▸ Exercise directions
Exactly as written, restate the material below from its first line through the line containing "jti: jwt的唯一身份标识，主要用来作为一次性token,从而回避重放攻击。", and stop there.

▸ Data supplied
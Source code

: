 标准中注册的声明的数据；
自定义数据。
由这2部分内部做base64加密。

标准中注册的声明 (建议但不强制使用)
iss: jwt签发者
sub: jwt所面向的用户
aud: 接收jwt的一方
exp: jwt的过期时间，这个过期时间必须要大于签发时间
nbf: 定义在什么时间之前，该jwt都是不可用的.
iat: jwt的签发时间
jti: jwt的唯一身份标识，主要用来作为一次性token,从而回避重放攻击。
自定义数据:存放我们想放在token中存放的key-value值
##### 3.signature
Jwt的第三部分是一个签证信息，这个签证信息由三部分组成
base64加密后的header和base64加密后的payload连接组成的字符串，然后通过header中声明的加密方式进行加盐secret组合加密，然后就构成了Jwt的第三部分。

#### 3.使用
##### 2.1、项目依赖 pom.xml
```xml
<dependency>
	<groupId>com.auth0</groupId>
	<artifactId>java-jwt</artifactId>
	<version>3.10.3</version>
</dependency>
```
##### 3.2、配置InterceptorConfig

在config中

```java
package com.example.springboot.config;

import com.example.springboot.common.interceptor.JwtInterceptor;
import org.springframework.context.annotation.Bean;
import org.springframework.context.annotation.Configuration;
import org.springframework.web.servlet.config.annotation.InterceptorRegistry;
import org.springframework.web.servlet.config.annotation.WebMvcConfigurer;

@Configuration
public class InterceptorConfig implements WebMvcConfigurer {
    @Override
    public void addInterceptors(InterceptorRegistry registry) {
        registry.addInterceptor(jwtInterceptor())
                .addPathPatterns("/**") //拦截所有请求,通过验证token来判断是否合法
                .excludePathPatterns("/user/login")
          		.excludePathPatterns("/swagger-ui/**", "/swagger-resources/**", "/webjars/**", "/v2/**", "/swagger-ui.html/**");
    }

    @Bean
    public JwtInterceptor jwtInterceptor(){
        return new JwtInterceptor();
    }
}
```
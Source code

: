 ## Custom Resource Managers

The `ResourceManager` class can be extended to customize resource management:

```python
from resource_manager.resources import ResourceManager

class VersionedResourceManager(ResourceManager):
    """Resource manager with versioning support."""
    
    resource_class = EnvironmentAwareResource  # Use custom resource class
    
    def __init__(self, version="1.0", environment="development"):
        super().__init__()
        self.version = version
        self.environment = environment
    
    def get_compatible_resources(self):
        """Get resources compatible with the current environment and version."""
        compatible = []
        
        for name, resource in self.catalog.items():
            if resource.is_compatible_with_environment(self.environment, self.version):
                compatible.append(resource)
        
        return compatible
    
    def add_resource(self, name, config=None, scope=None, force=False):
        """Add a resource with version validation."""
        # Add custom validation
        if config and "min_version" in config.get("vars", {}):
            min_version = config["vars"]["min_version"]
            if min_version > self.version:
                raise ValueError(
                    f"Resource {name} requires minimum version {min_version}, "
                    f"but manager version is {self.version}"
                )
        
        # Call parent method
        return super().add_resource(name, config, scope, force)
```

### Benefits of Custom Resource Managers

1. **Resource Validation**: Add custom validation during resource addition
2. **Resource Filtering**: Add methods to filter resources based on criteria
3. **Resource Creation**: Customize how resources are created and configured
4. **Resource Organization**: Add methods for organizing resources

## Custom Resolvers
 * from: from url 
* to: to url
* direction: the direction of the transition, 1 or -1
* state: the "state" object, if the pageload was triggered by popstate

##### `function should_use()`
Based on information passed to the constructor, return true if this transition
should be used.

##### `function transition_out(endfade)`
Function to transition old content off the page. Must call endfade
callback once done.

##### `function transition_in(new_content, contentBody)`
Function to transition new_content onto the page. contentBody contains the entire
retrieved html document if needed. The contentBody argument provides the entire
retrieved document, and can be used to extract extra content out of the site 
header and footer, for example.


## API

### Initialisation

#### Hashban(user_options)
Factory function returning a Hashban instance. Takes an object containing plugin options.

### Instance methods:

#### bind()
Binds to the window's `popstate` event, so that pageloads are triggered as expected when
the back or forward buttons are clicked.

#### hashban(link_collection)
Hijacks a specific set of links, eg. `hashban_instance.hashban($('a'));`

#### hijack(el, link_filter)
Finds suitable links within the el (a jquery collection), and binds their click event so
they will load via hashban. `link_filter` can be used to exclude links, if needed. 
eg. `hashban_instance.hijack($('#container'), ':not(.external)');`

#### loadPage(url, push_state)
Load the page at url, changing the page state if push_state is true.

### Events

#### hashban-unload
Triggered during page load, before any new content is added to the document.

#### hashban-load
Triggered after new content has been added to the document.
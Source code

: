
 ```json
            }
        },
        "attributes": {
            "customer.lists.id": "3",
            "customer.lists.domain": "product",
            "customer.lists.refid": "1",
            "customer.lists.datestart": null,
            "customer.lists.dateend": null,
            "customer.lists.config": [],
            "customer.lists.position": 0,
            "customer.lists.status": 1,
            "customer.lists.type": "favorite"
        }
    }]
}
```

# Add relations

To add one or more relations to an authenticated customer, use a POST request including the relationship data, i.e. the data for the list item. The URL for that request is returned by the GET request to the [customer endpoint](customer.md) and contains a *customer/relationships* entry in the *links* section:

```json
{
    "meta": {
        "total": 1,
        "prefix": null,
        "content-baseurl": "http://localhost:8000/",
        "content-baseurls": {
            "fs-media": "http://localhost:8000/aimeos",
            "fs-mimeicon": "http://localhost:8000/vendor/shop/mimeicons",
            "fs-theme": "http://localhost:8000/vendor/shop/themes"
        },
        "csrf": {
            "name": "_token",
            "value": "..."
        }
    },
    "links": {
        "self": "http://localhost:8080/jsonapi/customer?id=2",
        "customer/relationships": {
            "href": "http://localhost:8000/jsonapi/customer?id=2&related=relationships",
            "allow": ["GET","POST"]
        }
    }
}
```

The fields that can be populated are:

▸ Written solution
Source code

: 标准中注册的声明的数据；
自定义数据。
由这2部分内部做base64加密。

标准中注册的声明 (建议但不强制使用)
iss: jwt签发者
sub: jwt所面向的用户
aud: 接收jwt的一方
exp: jwt的过期时间，这个过期时间必须要大于签发时间
nbf: 定义在什么时间之前，该jwt都是不可用的.
iat: jwt的签发时间
jti: jwt的唯一身份标识，主要用来作为一次性token,从而回避重放攻击。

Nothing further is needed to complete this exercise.